=== Section Start ===

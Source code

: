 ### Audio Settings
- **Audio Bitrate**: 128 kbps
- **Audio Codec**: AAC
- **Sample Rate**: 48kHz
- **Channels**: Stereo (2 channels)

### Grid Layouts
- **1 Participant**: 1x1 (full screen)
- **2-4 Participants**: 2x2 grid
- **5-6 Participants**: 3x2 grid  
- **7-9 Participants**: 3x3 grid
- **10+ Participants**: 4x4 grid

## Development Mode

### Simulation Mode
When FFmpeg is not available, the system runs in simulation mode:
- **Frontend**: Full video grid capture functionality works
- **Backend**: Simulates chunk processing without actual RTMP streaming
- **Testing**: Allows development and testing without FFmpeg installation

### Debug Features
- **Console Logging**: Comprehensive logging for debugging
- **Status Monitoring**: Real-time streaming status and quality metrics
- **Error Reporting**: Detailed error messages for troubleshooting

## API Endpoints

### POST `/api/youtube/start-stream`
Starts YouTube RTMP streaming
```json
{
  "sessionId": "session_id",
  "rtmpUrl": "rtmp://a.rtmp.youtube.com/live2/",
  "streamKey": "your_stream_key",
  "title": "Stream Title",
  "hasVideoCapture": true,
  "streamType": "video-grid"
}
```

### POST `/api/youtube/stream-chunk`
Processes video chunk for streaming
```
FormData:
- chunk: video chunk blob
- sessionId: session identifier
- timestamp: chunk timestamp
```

=== Section End ===
=== Section Start ===

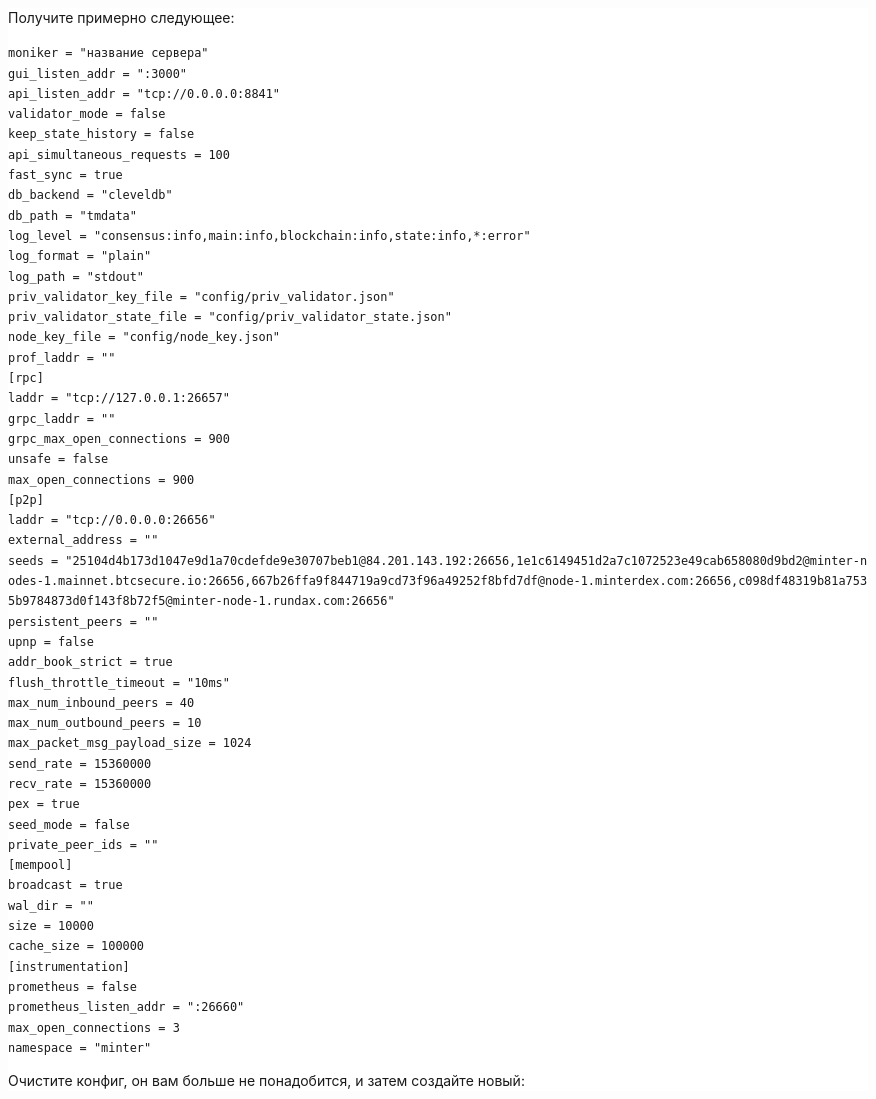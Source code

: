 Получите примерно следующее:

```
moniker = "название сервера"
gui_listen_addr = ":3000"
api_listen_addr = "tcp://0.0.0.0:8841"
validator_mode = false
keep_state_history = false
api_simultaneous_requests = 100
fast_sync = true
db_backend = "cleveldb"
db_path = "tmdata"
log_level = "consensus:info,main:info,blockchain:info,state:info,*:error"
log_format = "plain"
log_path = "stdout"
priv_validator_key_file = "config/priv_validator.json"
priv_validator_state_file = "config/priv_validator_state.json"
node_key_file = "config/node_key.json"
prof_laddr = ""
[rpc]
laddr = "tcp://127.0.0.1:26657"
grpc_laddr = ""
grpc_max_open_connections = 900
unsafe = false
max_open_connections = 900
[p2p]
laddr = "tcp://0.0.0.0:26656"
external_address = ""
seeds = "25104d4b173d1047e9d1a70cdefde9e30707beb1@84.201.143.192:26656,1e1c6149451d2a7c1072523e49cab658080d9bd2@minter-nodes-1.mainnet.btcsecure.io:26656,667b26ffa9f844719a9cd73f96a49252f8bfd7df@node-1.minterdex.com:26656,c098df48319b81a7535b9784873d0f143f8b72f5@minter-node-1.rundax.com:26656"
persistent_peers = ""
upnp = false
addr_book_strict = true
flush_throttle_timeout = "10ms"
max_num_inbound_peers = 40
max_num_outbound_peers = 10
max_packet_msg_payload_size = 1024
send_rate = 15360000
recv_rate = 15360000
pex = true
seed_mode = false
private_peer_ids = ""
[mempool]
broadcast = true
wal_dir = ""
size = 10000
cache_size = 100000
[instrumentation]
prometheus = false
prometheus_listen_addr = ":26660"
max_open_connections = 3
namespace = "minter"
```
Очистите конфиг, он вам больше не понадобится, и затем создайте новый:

=== Section End ===
=== Section Start ===

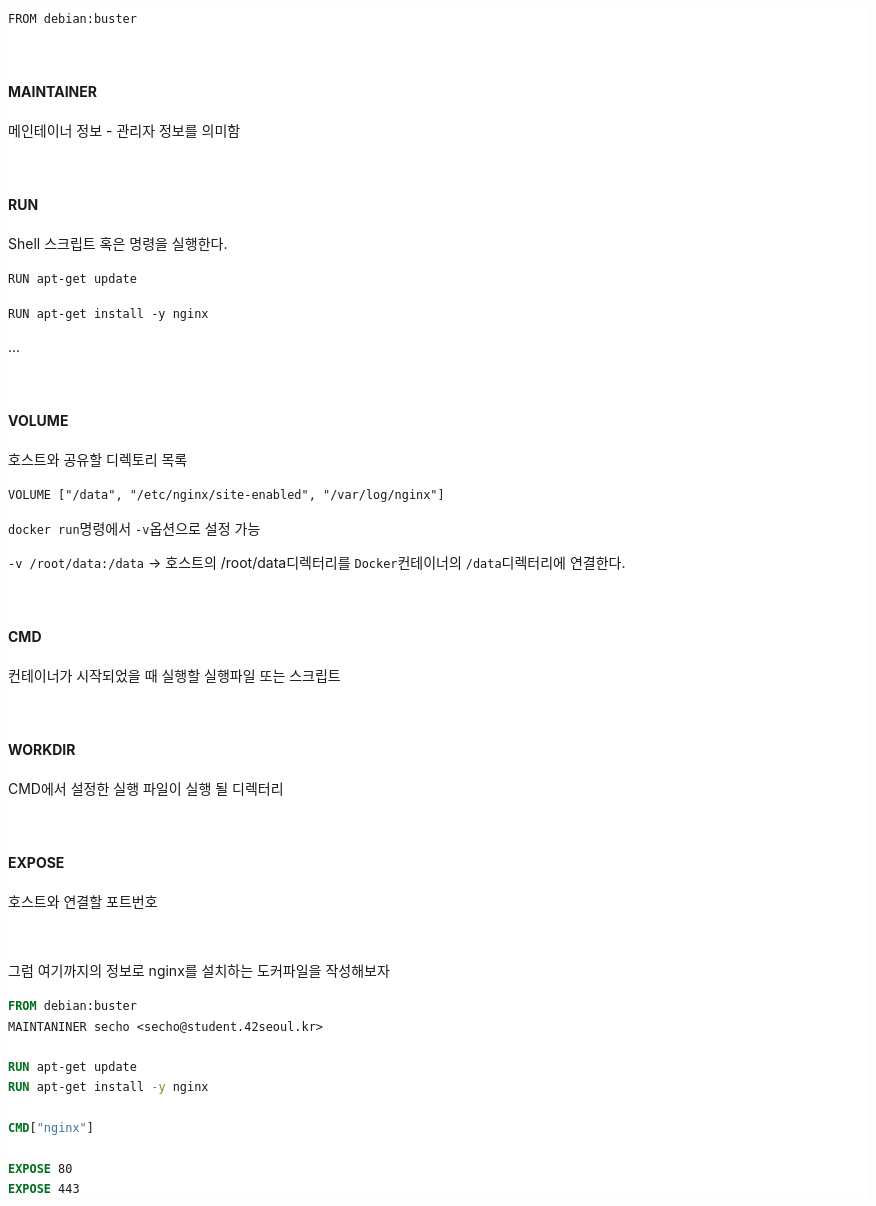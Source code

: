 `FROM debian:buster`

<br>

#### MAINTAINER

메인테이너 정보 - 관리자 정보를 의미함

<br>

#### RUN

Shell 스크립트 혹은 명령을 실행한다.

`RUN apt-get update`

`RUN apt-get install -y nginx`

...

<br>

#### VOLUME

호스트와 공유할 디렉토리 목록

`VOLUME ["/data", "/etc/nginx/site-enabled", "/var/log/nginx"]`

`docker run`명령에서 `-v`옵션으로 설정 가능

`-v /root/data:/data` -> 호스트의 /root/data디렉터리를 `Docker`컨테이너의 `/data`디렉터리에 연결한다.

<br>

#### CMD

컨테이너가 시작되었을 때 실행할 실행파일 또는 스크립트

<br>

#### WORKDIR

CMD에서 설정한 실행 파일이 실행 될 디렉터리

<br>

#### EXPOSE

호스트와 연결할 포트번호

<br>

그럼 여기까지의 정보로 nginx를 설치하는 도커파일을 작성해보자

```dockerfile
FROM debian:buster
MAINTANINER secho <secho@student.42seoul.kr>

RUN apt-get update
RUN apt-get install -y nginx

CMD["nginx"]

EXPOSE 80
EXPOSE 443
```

=== Section End ===

**WHAT YOU WILL DO**:
Report the number of lines in the material above that include the string "buster". Nothing else belongs in the answer.

**SOLUTION**:
2